I woke with pain a few hits minutes ago. My pills are hours late.
I hope I don't oversleep…
More pills than I care to count.
More fluids than I am comfortable drinking.
Skin sloughing off where it most certainly should not be.
And enough fainting spells that that Ion—you know, the kitten?—has taken a spot near the recliner I'm sleeping in tonight.
Despite my best efforts, somehow pestilence has followed me here. My allergy went off and I did a check in paranoia. It either came in from the job or a bus.
It's a fuck of an occupational hazard. And not the only one.
My doctor's oh so brilliant idea to lower my pain management meds led to me having unmanageable pain. My side is worse than ever. The fainting spells are back—not “near” syncope, flat out syncope. I've hit more floors than the bodies in the song.
An exterminator will be called. …here, not the apartment. They still don't have this together.
And I'm fighting two opportunistic infections right now. It sucks.
The Pain is like a crosscut saw, below a rib as if looking for something to remove, then realizing that it's made a wrong turn and curving down and sawing on the dotted line that is my hernia scar.
I can't focus. I can barely function.
There are things I wanted to do today. I did none of them.
All because I have not been able to get my side fixed.
Pestilence Day… I don't know. Too long.
My “WTF is this Weather I'm stuck in” (for three hours in a laundromat) vine got 2.5k views.
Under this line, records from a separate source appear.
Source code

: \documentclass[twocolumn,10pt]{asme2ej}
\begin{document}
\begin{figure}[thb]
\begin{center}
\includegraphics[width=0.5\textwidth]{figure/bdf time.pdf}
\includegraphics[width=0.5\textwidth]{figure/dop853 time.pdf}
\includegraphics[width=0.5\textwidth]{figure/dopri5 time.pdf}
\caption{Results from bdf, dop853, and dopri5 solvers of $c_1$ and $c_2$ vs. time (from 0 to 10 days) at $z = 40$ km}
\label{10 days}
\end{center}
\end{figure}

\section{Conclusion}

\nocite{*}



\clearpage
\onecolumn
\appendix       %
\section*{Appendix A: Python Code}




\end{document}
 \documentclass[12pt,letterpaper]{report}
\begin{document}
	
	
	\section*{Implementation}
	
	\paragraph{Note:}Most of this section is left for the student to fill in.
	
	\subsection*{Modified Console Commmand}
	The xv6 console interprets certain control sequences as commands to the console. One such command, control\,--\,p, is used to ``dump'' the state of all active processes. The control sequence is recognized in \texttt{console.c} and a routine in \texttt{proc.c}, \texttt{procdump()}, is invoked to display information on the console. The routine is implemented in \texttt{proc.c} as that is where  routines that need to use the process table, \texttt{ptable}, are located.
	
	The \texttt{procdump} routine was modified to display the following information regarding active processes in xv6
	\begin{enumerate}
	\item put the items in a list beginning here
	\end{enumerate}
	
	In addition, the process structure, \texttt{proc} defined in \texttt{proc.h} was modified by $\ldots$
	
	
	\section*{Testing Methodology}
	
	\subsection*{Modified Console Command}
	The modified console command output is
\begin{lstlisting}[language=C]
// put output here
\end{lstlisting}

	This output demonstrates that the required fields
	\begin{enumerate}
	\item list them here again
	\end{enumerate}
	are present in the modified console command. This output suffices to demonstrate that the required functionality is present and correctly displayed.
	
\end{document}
Six of us were in there, rocks and branches were flying, and a door kept banging open despite our efforts.
Still the safest place to be.
The power went out four times. I had to restart my dryer twice. I went out from exhaustion… It might have been three times. I distinctly remember being out when the power was, and back when it was once. Pills were missed. Meals were missed. Returning to the apartment—I'll advised, but the only physically possible route—resulted in a SPECTACULAR splat onto the floor, with only the package of sheets I'd bought to cushion my head. I managed to get my sleep pouch out long enough to splat into it.
Two hours into splat, I realize I am so dizzy that I can't move. Getting out is not possible. Dinner is a vending machine cupcake. And I'm in enough pain that this is enough.
I'm heavily medicated right now. Sleep is soon.